We finally committed to another house and it had a bit of a story. In the 1980s, it had experienced a fire and a pretty hefty renovation as the result. The garage was enclosed to make an office. Loved that. There had been a weird little area that had been part of the garage that had been turned into a storage closet. They had laid linoleum on the sloped concrete and left the once exterior door in place. It adjoined the laundry room/pantry and was very near the kitchen. It was the perfect space for a weekend wine room project.
Cheating in the Wine Room
First of all, let me confess. We had already done some work on the floor and I didn’t count this as part of my wine room budget. I didn’t count it because this floor was replaced when we laid tile in the kitchen, laundry room, pantry, and both storage rooms (one of which would become the wine room).
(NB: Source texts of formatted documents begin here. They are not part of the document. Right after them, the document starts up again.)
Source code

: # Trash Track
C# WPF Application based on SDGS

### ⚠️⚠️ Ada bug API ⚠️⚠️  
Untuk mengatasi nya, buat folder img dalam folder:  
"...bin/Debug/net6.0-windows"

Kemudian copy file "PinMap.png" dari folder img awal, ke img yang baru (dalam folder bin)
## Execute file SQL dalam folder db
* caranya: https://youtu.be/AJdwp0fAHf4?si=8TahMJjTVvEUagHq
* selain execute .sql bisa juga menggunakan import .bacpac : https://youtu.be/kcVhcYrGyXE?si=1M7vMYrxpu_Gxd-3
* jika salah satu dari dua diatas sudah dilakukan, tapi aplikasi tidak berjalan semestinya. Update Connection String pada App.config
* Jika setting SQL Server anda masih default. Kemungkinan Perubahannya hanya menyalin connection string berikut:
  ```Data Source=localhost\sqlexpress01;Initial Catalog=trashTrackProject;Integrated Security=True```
The wine room floor had been part of the garage and had a sloped floor to keep water out of the house. We had to pour self-leveling concrete on it before we could lay the tile. The threshold was also removed from under the once exterior door so that the floor looked like it belonged inside a house and not some strangely remodeled Frankenstein (which, of course, is what we had bought).
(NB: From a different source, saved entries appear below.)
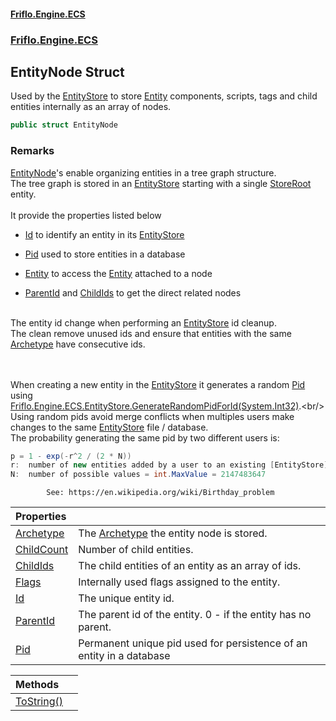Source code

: #### [Friflo.Engine.ECS](index.md#'index')
### [Friflo.Engine.ECS](Friflo.Engine.ECS.md#'Friflo.Engine.ECS')

## EntityNode Struct

Used by the [EntityStore](EntityStore.md#'Friflo.Engine.ECS.EntityStore') to store [Entity](Entity.md#'Friflo.Engine.ECS.Entity') components, scripts, tags and child entities
internally as an array of nodes.

```csharp
public struct EntityNode
```

### Remarks
[EntityNode](EntityNode.md#'Friflo.Engine.ECS.EntityNode')'s enable organizing entities in a tree graph structure.<br/>
            The tree graph is stored in an [EntityStore](EntityStore.md#'Friflo.Engine.ECS.EntityStore') starting with a single [StoreRoot](EntityStore.StoreRoot.md#'Friflo.Engine.ECS.EntityStore.StoreRoot') entity.<br/><br/>
            It provide the properties listed below
            
- [Id](EntityNode.Id.md#'Friflo.Engine.ECS.EntityNode.Id') to identify an entity in its [EntityStore](EntityStore.md#'Friflo.Engine.ECS.EntityStore')
- [Pid](EntityNode.Pid.md#'Friflo.Engine.ECS.EntityNode.Pid') used to store entities in a database
- [Entity](Entity.md#'Friflo.Engine.ECS.Entity') to access the [Entity](Entity.md#'Friflo.Engine.ECS.Entity') attached to a node
- [ParentId](EntityNode.ParentId.md#'Friflo.Engine.ECS.EntityNode.ParentId') and [ChildIds](EntityNode.ChildIds.md#'Friflo.Engine.ECS.EntityNode.ChildIds') to get the direct related nodes<b>
  <see cref="P:Friflo.Engine.ECS.EntityNode.Id"/>
</b><br/>
            The entity id change when performing an [EntityStore](EntityStore.md#'Friflo.Engine.ECS.EntityStore') id cleanup.<br/>
            The clean remove unused ids and ensure that entities with the same [Archetype](EntityNode.Archetype.md#'Friflo.Engine.ECS.EntityNode.Archetype') have consecutive ids.<br/><br/><b>
  <see cref="P:Friflo.Engine.ECS.EntityNode.Pid"/>
</b><br/>
            When creating a new entity in the [EntityStore](EntityStore.md#'Friflo.Engine.ECS.EntityStore') it generates a random [Pid](EntityNode.Pid.md#'Friflo.Engine.ECS.EntityNode.Pid')
            using [Friflo.Engine.ECS.EntityStore.GenerateRandomPidForId(System.Int32)](https://docs.microsoft.com/en-us/dotnet/api/Friflo.Engine.ECS.EntityStore.GenerateRandomPidForId#Friflo_Engine_ECS_EntityStore_GenerateRandomPidForId_System_Int32_#'Friflo.Engine.ECS.EntityStore.GenerateRandomPidForId(System.Int32)').<br/>
            Using random pids avoid merge conflicts when multiples users make changes to the same [EntityStore](EntityStore.md#'Friflo.Engine.ECS.EntityStore') file / database.<br/>
            The probability generating the same pid by two different users is:
            

```csharp
p = 1 - exp(-r^2 / (2 * N))
r:  number of new entities added by a user to an existing [EntityStore](EntityStore.md#'Friflo.Engine.ECS.EntityStore') (not the number of all entities)
N:  number of possible values = int.MaxValue = 2147483647
```
            See: https://en.wikipedia.org/wiki/Birthday_problem

| Properties | |
| :--- | :--- |
| [Archetype](EntityNode.Archetype.md#'Friflo.Engine.ECS.EntityNode.Archetype') | The [Archetype](Archetype.md#'Friflo.Engine.ECS.Archetype') the entity node is stored. |
| [ChildCount](EntityNode.ChildCount.md#'Friflo.Engine.ECS.EntityNode.ChildCount') | Number of child entities. |
| [ChildIds](EntityNode.ChildIds.md#'Friflo.Engine.ECS.EntityNode.ChildIds') | The child entities of an entity as an array of ids. |
| [Flags](EntityNode.Flags.md#'Friflo.Engine.ECS.EntityNode.Flags') | Internally used flags assigned to the entity. |
| [Id](EntityNode.Id.md#'Friflo.Engine.ECS.EntityNode.Id') | The unique entity id. |
| [ParentId](EntityNode.ParentId.md#'Friflo.Engine.ECS.EntityNode.ParentId') | The parent id of the entity. 0 - if the entity has no parent. |
| [Pid](EntityNode.Pid.md#'Friflo.Engine.ECS.EntityNode.Pid') | Permanent unique pid used for persistence of an entity in a database |

| Methods | |
| :--- | :--- |
| [ToString()](EntityNode.ToString().md#'Friflo.Engine.ECS.EntityNode.ToString()') | |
Another cheat. There was a large built-in shelving unit on one end of the room. The shelves were deep and were perfect for the five gallon buckets and carboys, but were too deep for wine bottles. We decided to keep them and figure something out for wine storage. They were a yellow color. We painted them a dark chocolate brown that mimicked the wood tone of our “wine rack”.
And the light in this room was horrendous. We knew that new lighting needed to be installed and that isn’t Jerry’s favorite. Lucky for me, he was a brave soul and decided that installing cans wouldn’t be too terrible.
The Accent Wall
I admit it. The pallet walls look so cool to me and I couldn’t wait to do one. The wine room seemed like a likely place to have some rough looking wood on the wall. I insisted on cheap…I mean, I insisted that the weekend wine room project beinexpensive. We hunted down used pallets and started to disassemble them. Holy smokes! Those things are built to stay together. We probably should have purchased the wood for the wall. However, I don’t know if we would have had all the cool variation. We painted the wall with the same brown paint we had used on the shelving so that any spaces between the wood wouldn’t show.
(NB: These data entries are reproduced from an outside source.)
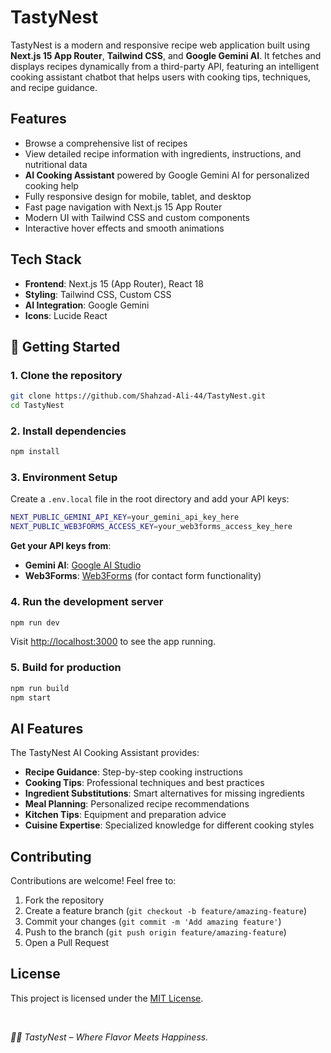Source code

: # TastyNest 

TastyNest is a modern and responsive recipe web application built using **Next.js 15 App Router**, **Tailwind CSS**, and **Google Gemini AI**. It fetches and displays recipes dynamically from a third-party API, featuring an intelligent cooking assistant chatbot that helps users with cooking tips, techniques, and recipe guidance.

##  Features

-  Browse a comprehensive list of recipes
-  View detailed recipe information with ingredients, instructions, and nutritional data
-  **AI Cooking Assistant** powered by Google Gemini AI for personalized cooking help
-  Fully responsive design for mobile, tablet, and desktop
-  Fast page navigation with Next.js 15 App Router
-  Modern UI with Tailwind CSS and custom components
-  Interactive hover effects and smooth animations

##  Tech Stack

- **Frontend**: Next.js 15 (App Router), React 18
- **Styling**: Tailwind CSS, Custom CSS
- **AI Integration**: Google Gemini
- **Icons**: Lucide React


## 🔧 Getting Started

### 1. Clone the repository

```bash
git clone https://github.com/Shahzad-Ali-44/TastyNest.git
cd TastyNest
```

### 2. Install dependencies

```bash
npm install
```

### 3. Environment Setup

Create a `.env.local` file in the root directory and add your API keys:

```bash
NEXT_PUBLIC_GEMINI_API_KEY=your_gemini_api_key_here
NEXT_PUBLIC_WEB3FORMS_ACCESS_KEY=your_web3forms_access_key_here
```

**Get your API keys from**:
- **Gemini AI**: [Google AI Studio](https://makersuite.google.com/app/apikey)
- **Web3Forms**: [Web3Forms](https://web3forms.com/) (for contact form functionality)

### 4. Run the development server

```bash
npm run dev
```

Visit [http://localhost:3000](http://localhost:3000) to see the app running.

### 5. Build for production

```bash
npm run build
npm start
```


##  AI Features

The TastyNest AI Cooking Assistant provides:

- **Recipe Guidance**: Step-by-step cooking instructions
- **Cooking Tips**: Professional techniques and best practices
- **Ingredient Substitutions**: Smart alternatives for missing ingredients
- **Meal Planning**: Personalized recipe recommendations
- **Kitchen Tips**: Equipment and preparation advice
- **Cuisine Expertise**: Specialized knowledge for different cooking styles




##  Contributing

Contributions are welcome! Feel free to:

1. Fork the repository
2. Create a feature branch (`git checkout -b feature/amazing-feature`)
3. Commit your changes (`git commit -m 'Add amazing feature'`)
4. Push to the branch (`git push origin feature/amazing-feature`)
5. Open a Pull Request

##  License

This project is licensed under the [MIT License](LICENSE).

<br/>

*🧑‍🍳 TastyNest – Where Flavor Meets Happiness.*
At the time, we didn’t have an nail gun or any idea of what it takes to hold a board on a wall. We used liquid nails and small nails. That was stupid. Rent a nail gun and just pop those babies into place. I hope nobody tries to remove that accent wall. They will have to tear the house down to get it off. Oops.
Once the shelves were painted and the accent wall was in place, we got to “finish” the room. That was the best part because, between the textures of the tile floor and the accent wall, we couldn’t do much wrong. The “wine rack” we had was actually an Ikea bookshelf. We like it. We also solved the “too deep” shelves in the pre-existing shelving by staining wooden crates (on sale at Michael’s) and placing them at an angle. This REALLY worked well as it allowed us to separate the wines by variety. One batch of wine fills up two crates or two of the spaces on the wine rack/Ikea bookcase.
The walls all got a nice neutral beige paint on them so that they looked clean and new. We had a pallet left over and so we cut in in half and mounted it on the wall as a book shelf. It added some storage for books and wine bottles as well as some texture on the wall that had the least interest.
Time and Budget Goals
We had all of our materials gathered before we began and I don’t count that as part of our time line. We started on Friday night and we finished Sunday afternoon. That was a great weekend project! My $300 budget was miraculously undercut! We only spent $267 on the renovation of this room. Mainly because we reused what we had and only purchased the light fixtures, paint, some trim for the shelving unit, the pallets and liquid and regular nails.